Originally a SharePoint system, RecordPoint can now manage SharePoint, Office 365, shared drive, DropBox and Box, in-place. This is better coverage than Microsoft, so we are getting closer to managing all evidence of business with a solution like this one, but it is still not 'all in-place data, records and content'. The limitation that affects adoption is similar to Microsoft's:  the classification relies on a rules engine, and/or on supervised Machine Learning. The goal of Finance and DTA is to make record keeping invisible to users, which we can achieve with solutions like this, which apply the rules in the background. The issue is that the impact just transfers to the records team, who need to create (and maintain) rules for each save location (e.g. each folder in each library), and can then only apply a single retention policy to anything that goes into that folder or library (which doesn't comply with the 'aggregation' sentencing requirements of the Standards).  Because of the high impost of this work, solutions that use rules engines (aka rules trees or file plans) often do end up impacting the user base after all, because governance teams have to take away the ability for users to create their own libraries and folders for example, because the process has to be centralised to get the governance correct. RecordPoint is developing an AI approach now for automatic classification, used at this stage just to support the manual classification. However at this stage that system does rely on supervised Machine Learning, which again has a high impact on governance teams to both set up and sustain.

M-Files

This platform is now entering the Asia Pacific market, and is a manage-in-place solution that also assists with security and discovery, as well as document management.
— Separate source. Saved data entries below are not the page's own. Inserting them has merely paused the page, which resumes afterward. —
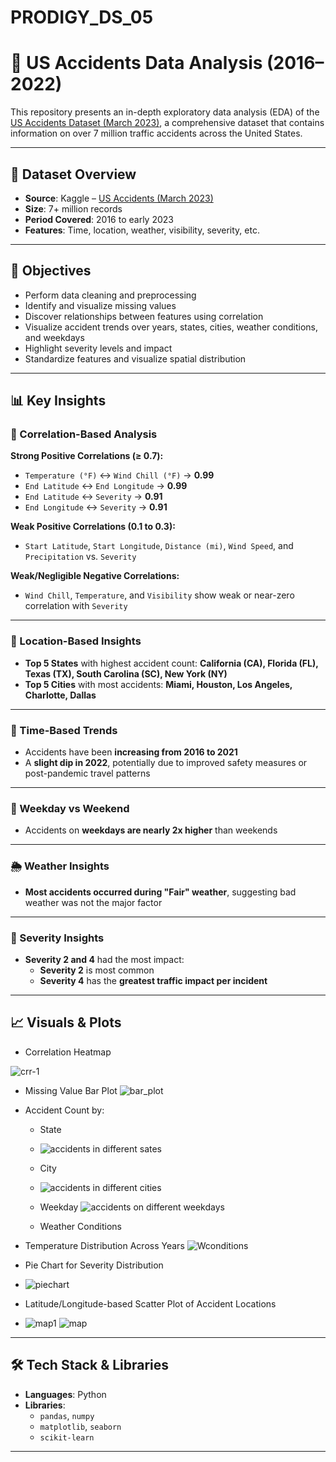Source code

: # PRODIGY_DS_05

# 🚧 US Accidents Data Analysis (2016–2022)

This repository presents an in-depth exploratory data analysis (EDA) of the [US Accidents Dataset (March 2023)](https://www.kaggle.com/datasets/sobhanmoosavi/us-accidents), a comprehensive dataset that contains information on over 7 million traffic accidents across the United States.

---

## 📁 Dataset Overview

- **Source**: Kaggle – [US Accidents (March 2023)](https://www.kaggle.com/datasets/sobhanmoosavi/us-accidents)
- **Size**: 7+ million records
- **Period Covered**: 2016 to early 2023
- **Features**: Time, location, weather, visibility, severity, etc.

---

## 📌 Objectives

- Perform data cleaning and preprocessing
- Identify and visualize missing values
- Discover relationships between features using correlation
- Visualize accident trends over years, states, cities, weather conditions, and weekdays
- Highlight severity levels and impact
- Standardize features and visualize spatial distribution

---

## 📊 Key Insights

### 🔷 Correlation-Based Analysis

**Strong Positive Correlations (≥ 0.7):**
- `Temperature (°F)` ↔ `Wind Chill (°F)` → **0.99**
- `End Latitude` ↔ `End Longitude` → **0.99**
- `End Latitude` ↔ `Severity` → **0.91**
- `End Longitude` ↔ `Severity` → **0.91**

**Weak Positive Correlations (0.1 to 0.3):**
- `Start Latitude`, `Start Longitude`, `Distance (mi)`, `Wind Speed`, and `Precipitation` vs. `Severity`

**Weak/Negligible Negative Correlations:**
- `Wind Chill`, `Temperature`, and `Visibility` show weak or near-zero correlation with `Severity`

---

### 📍 Location-Based Insights

- **Top 5 States** with highest accident count: **California (CA), Florida (FL), Texas (TX), South Carolina (SC), New York (NY)**
- **Top 5 Cities** with most accidents: **Miami, Houston, Los Angeles, Charlotte, Dallas**

---

### 📆 Time-Based Trends

- Accidents have been **increasing from 2016 to 2021**
- A **slight dip in 2022**, potentially due to improved safety measures or post-pandemic travel patterns

---

### 📅 Weekday vs Weekend

- Accidents on **weekdays are nearly 2x higher** than weekends

---

### 🌦️ Weather Insights

- **Most accidents occurred during "Fair" weather**, suggesting bad weather was not the major factor

---

### 🚨 Severity Insights

- **Severity 2 and 4** had the most impact:
  - **Severity 2** is most common
  - **Severity 4** has the **greatest traffic impact per incident**

---

## 📈 Visuals & Plots

- Correlation Heatmap

 ![crr-1](https://github.com/user-attachments/assets/089813e4-feee-4e85-b184-34ee276c5988)
- Missing Value Bar Plot
  ![bar_plot](https://github.com/user-attachments/assets/d71d636a-94ba-4da7-a89e-5f38a1f8f987)
- Accident Count by:
  - State
  - ![accidents in different sates](https://github.com/user-attachments/assets/9152980c-6802-485e-ba37-509f0cf92d9c)

  - City
  - ![accidents in different cities](https://github.com/user-attachments/assets/23ae49ff-7496-4243-865e-3e72cf6b6475)

  
  - Weekday
    ![accidents on different weekdays](https://github.com/user-attachments/assets/aaa66de3-70cd-4bcf-a428-adabe97bed4f)

  - Weather Conditions
- Temperature Distribution Across Years
  ![Wconditions](https://github.com/user-attachments/assets/79614ad7-55eb-4931-b3fe-bcfd3796a00c)

- Pie Chart for Severity Distribution
- ![piechart](https://github.com/user-attachments/assets/5b1fe60a-936e-4fad-b53c-bd4bf5c38fe9)

- Latitude/Longitude-based Scatter Plot of Accident Locations
- ![map1](https://github.com/user-attachments/assets/011497e8-71ac-42ab-af8b-b736cbc8d828)
![map](https://github.com/user-attachments/assets/c7d1f309-3e3a-4632-aaf7-171402d82062)


---

## 🛠️ Tech Stack & Libraries

- **Languages**: Python
- **Libraries**:
  - `pandas`, `numpy`
  - `matplotlib`, `seaborn`
  - `scikit-learn`

---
It uses AI, classifies based on content, and does not migrate records, so is definitely aligned with the Federal Government direction. It works across many more systems than Microsoft or RecordPoint, but it does require a connector for each one, which can be costly. It's currently limited in that is does not automate sentencing and manage the disposition lifecycle, so is not really a records-management system, but it does allow organisations to view related information across silos through a single pane of glass. It uses metadata to label documents, which does have the same limitations as other 'tagging' solutions like the Microsoft one, in that there are only so many properties that can be added. This makes it hard to identify not only the 'most obvious' Class, but also the 'longest retention' Class, which is not always the intuitive one. It also makes it hard to apply additional rules, for example around freezes and holds, which have to supersede the standard retention. The AI in M-Files reads data and provides suggestions, which again all have to be manually validated and applied by the governance team, which is very hard to do at scale.So what comes next? We have forged a path in true in-place records management, which works across all systems, with no user impacts.

  • It is possible to manage all evidence of business, but not by using connectors or agents: there are just too many systems, and they change too frequently, to buy and maintain separate add-ons for each one.
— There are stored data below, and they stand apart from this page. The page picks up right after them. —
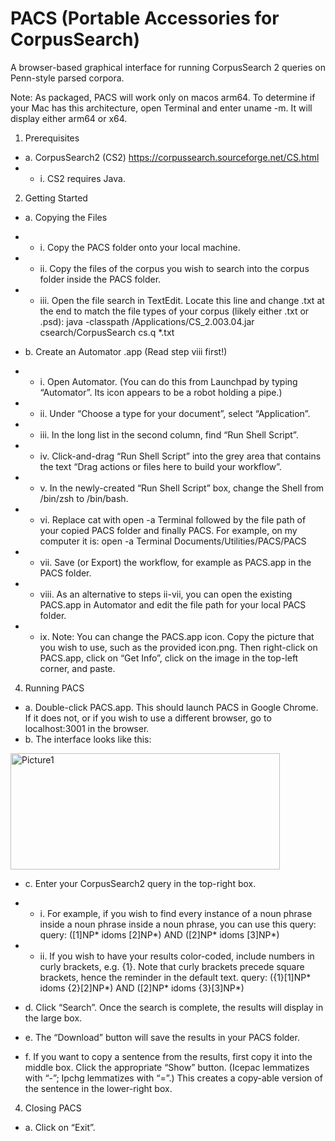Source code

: # PACS (Portable Accessories for CorpusSearch)

A browser-based graphical interface for running CorpusSearch 2 queries on Penn-style parsed corpora.

Note: As packaged, PACS will work only on macos arm64. To determine if your Mac has this architecture, open Terminal and enter uname -m. It will display either arm64 or x64.

1.	Prerequisites
- a.	CorpusSearch2 (CS2) https://corpussearch.sourceforge.net/CS.html
- - i.	CS2 requires Java.
    
2.	Getting Started  

-  a.	Copying the Files

- - i.	Copy the PACS folder onto your local machine.

- -  ii.	Copy the files of the corpus you wish to search into the corpus folder inside the PACS folder.

- - iii.	Open the file search in TextEdit. Locate this line and change .txt at the end to match the file types of your corpus (likely either .txt or .psd): java -classpath /Applications/CS_2.003.04.jar csearch/CorpusSearch cs.q *.txt

- b.	Create an Automator .app (Read step viii first!) 
- - i.	Open Automator. (You can do this from Launchpad by typing “Automator”. Its icon appears to be a robot holding a pipe.)
- - ii.	Under “Choose a type for your document”, select “Application”.
- - iii.	In the long list in the second column, find “Run Shell Script”.
- - iv.	Click-and-drag “Run Shell Script” into the grey area that contains the text “Drag actions or files here to build your workflow”.
- - v.	In the newly-created “Run Shell Script” box, change the Shell from /bin/zsh to /bin/bash.
- - vi.	Replace cat with open -a Terminal followed by the file path of your copied PACS folder and finally PACS. For example, on my computer it is: open -a Terminal Documents/Utilities/PACS/PACS
- - vii.	Save (or Export) the workflow, for example as PACS.app in the PACS folder.
- - viii.	As an alternative to steps ii-vii, you can open the existing PACS.app in Automator and edit the file path for your local PACS folder.
- - ix.	Note: You can change the PACS.app icon. Copy the picture that you wish to use, such as the provided icon.png. Then right-click on PACS.app, click on “Get Info”, click on the image in the top-left corner, and paste.
4.	Running PACS
- a.	Double-click PACS.app. This should launch PACS in Google Chrome. If it does not, or if you wish to use a different browser, go to localhost:3001 in the browser.
- b.	The interface looks like this:
 <img width="431" height="186" alt="Picture1" src="https://github.com/user-attachments/assets/1e2352ec-1cfc-436c-9794-d4b5ebfcebcc" />
 
- c.	Enter your CorpusSearch2 query in the top-right box.

- - i.	For example, if you wish to find every instance of a noun phrase inside a noun phrase inside a noun phrase, you can use this query:
query: ([1]NP* idoms [2]NP*) AND ([2]NP* idoms [3]NP*)
- - ii.	If you wish to have your results color-coded, include numbers in curly brackets, e.g. {1}. Note that curly brackets precede square brackets, hence the reminder in the default text.
query: ({1}[1]NP* idoms {2}[2]NP*) AND ([2]NP* idoms 
{3}[3]NP*)
- d.	Click “Search”. Once the search is complete, the results will display in the large box.
- e.	The “Download” button will save the results in your PACS folder.
- f.	If you want to copy a sentence from the results, first copy it into the middle box. Click the appropriate “Show” button. (Icepac lemmatizes with “-”; Ipchg lemmatizes with “=”.) This creates a copy-able version of the sentence in the lower-right box.
4.	Closing PACS
- a.	Click on “Exit”.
  • It's also possible to use AI and ML, but not with a supervised model, as it just puts too much burden on records teams.
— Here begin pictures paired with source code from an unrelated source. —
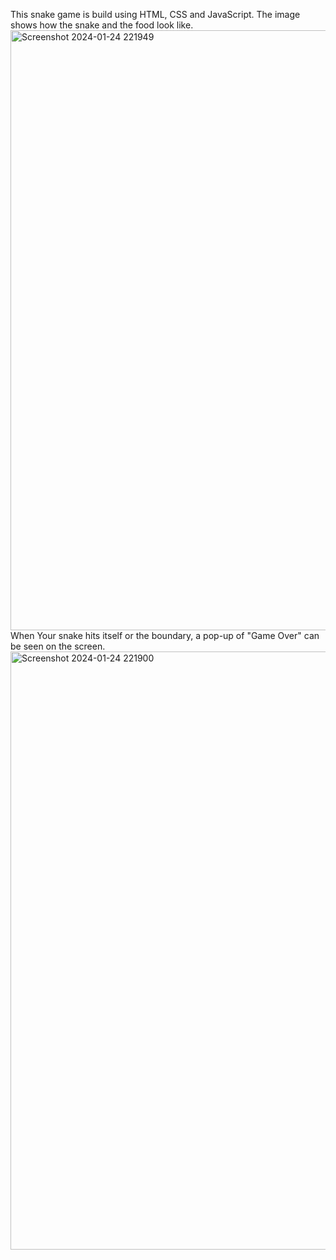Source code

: This snake game is build using HTML, CSS and JavaScript. 
The image shows how the snake and the food look like. 
<img width="960" alt="Screenshot 2024-01-24 221949" src="https://github.com/Apoorvap432/Snake-Game/assets/109838314/fbeae3e6-45f0-4e6a-99cc-3ed9dd72f5d3">
When Your snake hits itself or the boundary, a pop-up of "Game Over" can be seen on the screen. 
<img width="957" alt="Screenshot 2024-01-24 221900" src="https://github.com/Apoorvap432/Snake-Game/assets/109838314/0c0bb7ae-232f-442a-b433-118b66e69ebf">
  • It's possible to sentence all content and manage its lifecycle, but not using rules engines or file plans that can't handle nuance and complexity.

True in-place management is the logical next step for all records and information management systems, and there is a clear and proven path forward, which is now endorsed by the regulators. It will not be long before more technologies are working across more types of data, with less burden for everyone.  And this is the best thing that can happen to the management of information risk and value not just here in Australia, but right across the world.